29 Aug-19 Sep, Cantanker magazine and Pump Project will be featuring artwork that relates to personal, social, political, or economic anxiety. Selected works will address alienation, disaster, chaos, abandon, distraction or frivolity. Pump Project Art Complex, 702 Shady Lane, Austin, TX, 78702
I first ran across the word "cryptome" in the early 1980's in a book called "The Secret Teachings of All Ages" by Manly Hall. If one were to track down the word's origins and the variety of meanings it has assumed over the centuries, he or she might suddenly find they have become lost in a philological maze.

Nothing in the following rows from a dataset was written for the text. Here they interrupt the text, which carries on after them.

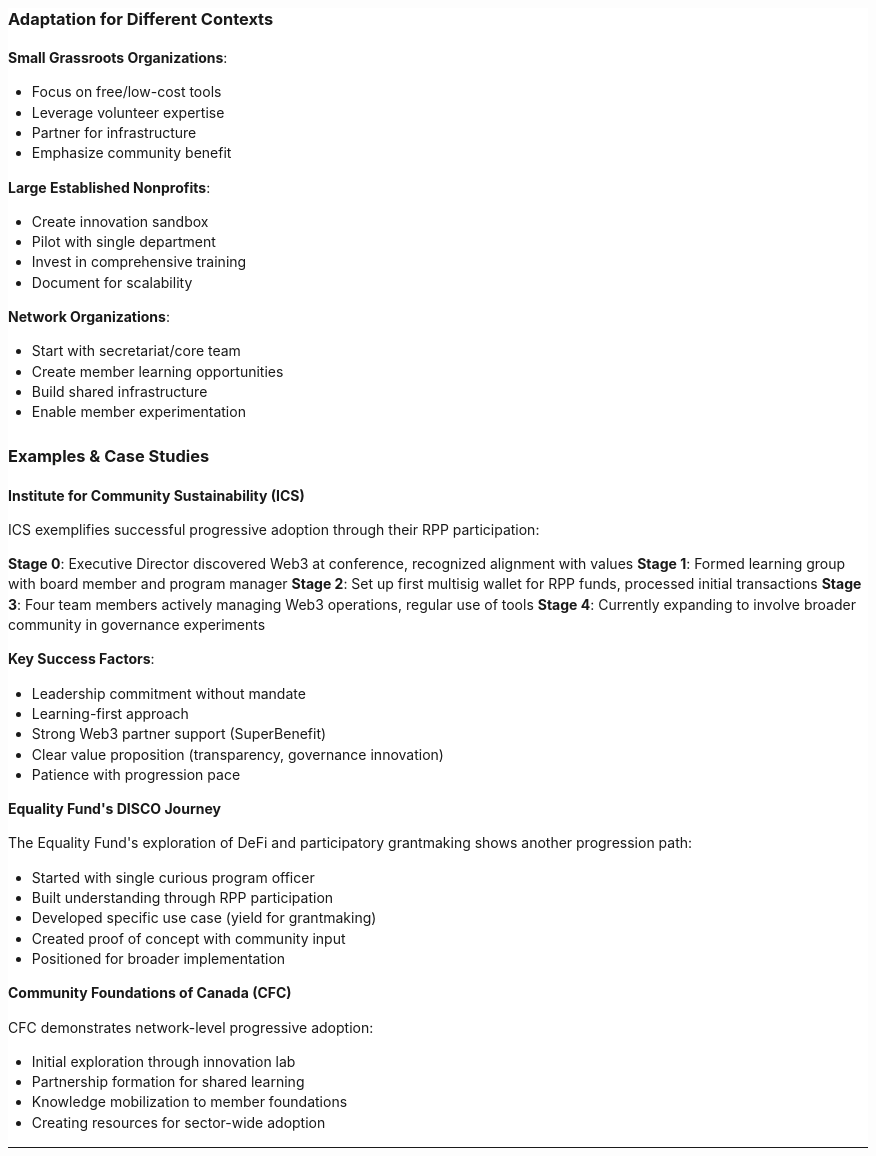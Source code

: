 ### Adaptation for Different Contexts

**Small Grassroots Organizations**:
- Focus on free/low-cost tools
- Leverage volunteer expertise
- Partner for infrastructure
- Emphasize community benefit

**Large Established Nonprofits**:
- Create innovation sandbox
- Pilot with single department
- Invest in comprehensive training
- Document for scalability

**Network Organizations**:
- Start with secretariat/core team
- Create member learning opportunities
- Build shared infrastructure
- Enable member experimentation

### Examples & Case Studies

**Institute for Community Sustainability (ICS)**

ICS exemplifies successful progressive adoption through their RPP participation:

**Stage 0**: Executive Director discovered Web3 at conference, recognized alignment with values
**Stage 1**: Formed learning group with board member and program manager
**Stage 2**: Set up first multisig wallet for RPP funds, processed initial transactions
**Stage 3**: Four team members actively managing Web3 operations, regular use of tools
**Stage 4**: Currently expanding to involve broader community in governance experiments

**Key Success Factors**:
- Leadership commitment without mandate
- Learning-first approach
- Strong Web3 partner support (SuperBenefit)
- Clear value proposition (transparency, governance innovation)
- Patience with progression pace

**Equality Fund's DISCO Journey**

The Equality Fund's exploration of DeFi and participatory grantmaking shows another progression path:

- Started with single curious program officer
- Built understanding through RPP participation
- Developed specific use case (yield for grantmaking)
- Created proof of concept with community input
- Positioned for broader implementation

**Community Foundations of Canada (CFC)**

CFC demonstrates network-level progressive adoption:

- Initial exploration through innovation lab
- Partnership formation for shared learning
- Knowledge mobilization to member foundations
- Creating resources for sector-wide adoption

---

As a result, it is the perfect word to use for any arcane purpose. A riddle wrapped in an enigma as it were. For me, it encapsulates the motive behind what I would consider to be one of the first great mythological "sins": not the eating of the fruit from the tree of knowledge, but the earlier spark of doubt which arose between the first man and woman living in an immaculate world—at a time and in a place in which there should have been no causes for concern of any kind.
The reality, of course, is that we are born to chance, disorder, and confusion and always have been, and, while most of us will spend our lives intent on keeping suffering at bay, in the end, the historical record reminds us that we simply did not evolve to live in equilibrium, no matter how much we might yearn for it. The metaphysical distance between one mind and another, and between the complexities of our intentions and the simplicity of our actions, is just too large a gap to bridge.

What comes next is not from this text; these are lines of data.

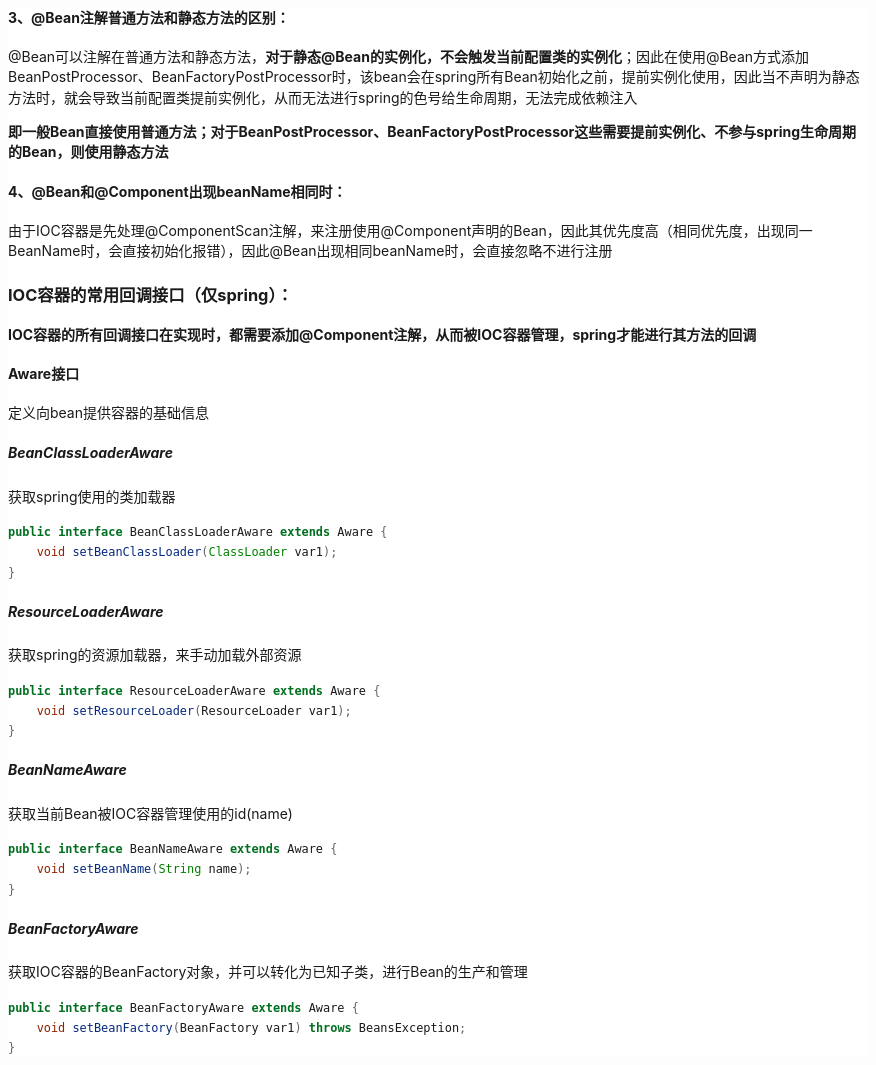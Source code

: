#### 3、@Bean注解普通方法和静态方法的区别：

@Bean可以注解在普通方法和静态方法，**对于静态@Bean的实例化，不会触发当前配置类的实例化**；因此在使用@Bean方式添加BeanPostProcessor、BeanFactoryPostProcessor时，该bean会在spring所有Bean初始化之前，提前实例化使用，因此当不声明为静态方法时，就会导致当前配置类提前实例化，从而无法进行spring的色号给生命周期，无法完成依赖注入

**即一般Bean直接使用普通方法；对于BeanPostProcessor、BeanFactoryPostProcessor这些需要提前实例化、不参与spring生命周期的Bean，则使用静态方法**

#### 4、@Bean和@Component出现beanName相同时：

由于IOC容器是先处理@ComponentScan注解，来注册使用@Component声明的Bean，因此其优先度高（相同优先度，出现同一BeanName时，会直接初始化报错），因此@Bean出现相同beanName时，会直接忽略不进行注册

### IOC容器的常用回调接口（仅spring）：

**IOC容器的所有回调接口在实现时，都需要添加@Component注解，从而被IOC容器管理，spring才能进行其方法的回调**

#### Aware接口

定义向bean提供容器的基础信息

##### BeanClassLoaderAware

获取spring使用的类加载器

```java
public interface BeanClassLoaderAware extends Aware {
	void setBeanClassLoader(ClassLoader var1);
}
```

##### ResourceLoaderAware

获取spring的资源加载器，来手动加载外部资源

```java
public interface ResourceLoaderAware extends Aware {
	void setResourceLoader(ResourceLoader var1);
}
```

##### BeanNameAware

获取当前Bean被IOC容器管理使用的id(name)

```java
public interface BeanNameAware extends Aware {
	void setBeanName(String name);
}
```

##### BeanFactoryAware

获取IOC容器的BeanFactory对象，并可以转化为已知子类，进行Bean的生产和管理

```java
public interface BeanFactoryAware extends Aware {
	void setBeanFactory(BeanFactory var1) throws BeansException;
}
```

This, then, is the riddle of our existence: Why are we constructed to survive, instinctively, in a way that runs counter to our highest philosophical and spiritual inclinations? We confront this paradox in some fashion each and every day of our lives, and yet, in the end, only death will resolve the conflict. It is from the contemplation of such notions that we become afflicted by the existential anxieties so unique to our species. In this we can only be grateful that, sometimes, during the course of exploring the depths of our neuroses, we are moved beyond our focus on the self to become the creators of art.